** Available data follows **
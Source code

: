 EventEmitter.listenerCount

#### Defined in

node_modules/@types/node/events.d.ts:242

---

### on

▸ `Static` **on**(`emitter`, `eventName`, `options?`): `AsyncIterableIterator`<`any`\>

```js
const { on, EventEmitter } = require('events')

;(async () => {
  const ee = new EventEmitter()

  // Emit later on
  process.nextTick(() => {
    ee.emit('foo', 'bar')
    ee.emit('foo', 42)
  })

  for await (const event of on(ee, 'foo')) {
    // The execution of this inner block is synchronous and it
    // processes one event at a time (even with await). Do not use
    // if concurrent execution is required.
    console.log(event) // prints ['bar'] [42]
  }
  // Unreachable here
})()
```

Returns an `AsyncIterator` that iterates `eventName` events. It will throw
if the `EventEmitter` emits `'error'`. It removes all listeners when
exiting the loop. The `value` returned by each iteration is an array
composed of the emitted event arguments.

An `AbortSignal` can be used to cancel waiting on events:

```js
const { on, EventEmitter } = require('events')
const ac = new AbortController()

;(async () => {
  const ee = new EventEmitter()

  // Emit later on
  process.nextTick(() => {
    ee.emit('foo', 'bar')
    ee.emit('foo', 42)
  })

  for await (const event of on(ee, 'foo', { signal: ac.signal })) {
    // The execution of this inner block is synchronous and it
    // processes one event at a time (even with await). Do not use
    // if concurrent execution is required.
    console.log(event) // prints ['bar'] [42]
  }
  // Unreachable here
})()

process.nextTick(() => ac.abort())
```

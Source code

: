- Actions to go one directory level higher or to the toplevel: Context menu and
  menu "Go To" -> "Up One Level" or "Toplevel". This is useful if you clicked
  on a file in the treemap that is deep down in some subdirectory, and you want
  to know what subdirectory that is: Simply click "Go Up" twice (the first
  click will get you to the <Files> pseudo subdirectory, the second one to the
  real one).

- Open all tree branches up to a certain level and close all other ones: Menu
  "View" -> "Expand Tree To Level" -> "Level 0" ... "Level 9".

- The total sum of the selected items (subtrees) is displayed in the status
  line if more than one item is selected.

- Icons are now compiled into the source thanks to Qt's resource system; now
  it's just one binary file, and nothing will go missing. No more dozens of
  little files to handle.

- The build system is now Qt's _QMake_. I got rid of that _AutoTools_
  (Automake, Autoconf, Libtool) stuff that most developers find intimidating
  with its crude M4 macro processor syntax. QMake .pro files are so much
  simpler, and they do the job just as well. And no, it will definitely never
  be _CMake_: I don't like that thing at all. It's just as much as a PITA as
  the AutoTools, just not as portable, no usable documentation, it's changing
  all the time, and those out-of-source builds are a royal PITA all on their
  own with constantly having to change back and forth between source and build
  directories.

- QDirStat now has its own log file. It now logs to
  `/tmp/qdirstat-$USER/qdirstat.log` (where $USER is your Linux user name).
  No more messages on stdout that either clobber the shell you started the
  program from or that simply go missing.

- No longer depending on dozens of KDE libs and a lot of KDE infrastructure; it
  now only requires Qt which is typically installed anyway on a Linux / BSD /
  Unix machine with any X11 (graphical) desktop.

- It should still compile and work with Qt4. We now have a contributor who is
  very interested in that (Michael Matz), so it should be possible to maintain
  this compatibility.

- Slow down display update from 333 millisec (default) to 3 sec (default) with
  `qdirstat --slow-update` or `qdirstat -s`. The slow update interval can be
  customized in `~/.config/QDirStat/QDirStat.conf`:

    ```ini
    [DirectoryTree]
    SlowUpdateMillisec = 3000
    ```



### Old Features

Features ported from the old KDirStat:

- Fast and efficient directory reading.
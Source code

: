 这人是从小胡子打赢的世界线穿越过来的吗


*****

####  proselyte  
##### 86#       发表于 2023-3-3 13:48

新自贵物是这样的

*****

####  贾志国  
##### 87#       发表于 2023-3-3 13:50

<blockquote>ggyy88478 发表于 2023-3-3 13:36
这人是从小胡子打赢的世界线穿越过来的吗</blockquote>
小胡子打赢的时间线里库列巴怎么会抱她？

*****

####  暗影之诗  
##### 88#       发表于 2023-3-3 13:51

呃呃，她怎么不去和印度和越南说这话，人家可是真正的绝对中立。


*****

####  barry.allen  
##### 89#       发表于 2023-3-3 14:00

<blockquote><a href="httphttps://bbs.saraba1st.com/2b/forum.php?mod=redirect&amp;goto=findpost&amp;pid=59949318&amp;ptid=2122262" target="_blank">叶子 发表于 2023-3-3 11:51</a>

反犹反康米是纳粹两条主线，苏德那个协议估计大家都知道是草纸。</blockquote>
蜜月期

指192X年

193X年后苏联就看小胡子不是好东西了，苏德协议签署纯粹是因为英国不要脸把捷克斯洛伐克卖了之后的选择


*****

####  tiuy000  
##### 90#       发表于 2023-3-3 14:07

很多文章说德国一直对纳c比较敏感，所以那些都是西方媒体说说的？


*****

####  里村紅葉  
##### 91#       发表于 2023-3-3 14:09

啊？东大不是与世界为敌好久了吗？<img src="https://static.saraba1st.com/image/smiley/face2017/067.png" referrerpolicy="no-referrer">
** End of Available data **
Activity
Which lines in the records above hold the string "should"? Copy each of them.

Task output
- It should still compile and work with Qt4. We now have a contributor who is
  very interested in that (Michael Matz), so it should be possible to maintain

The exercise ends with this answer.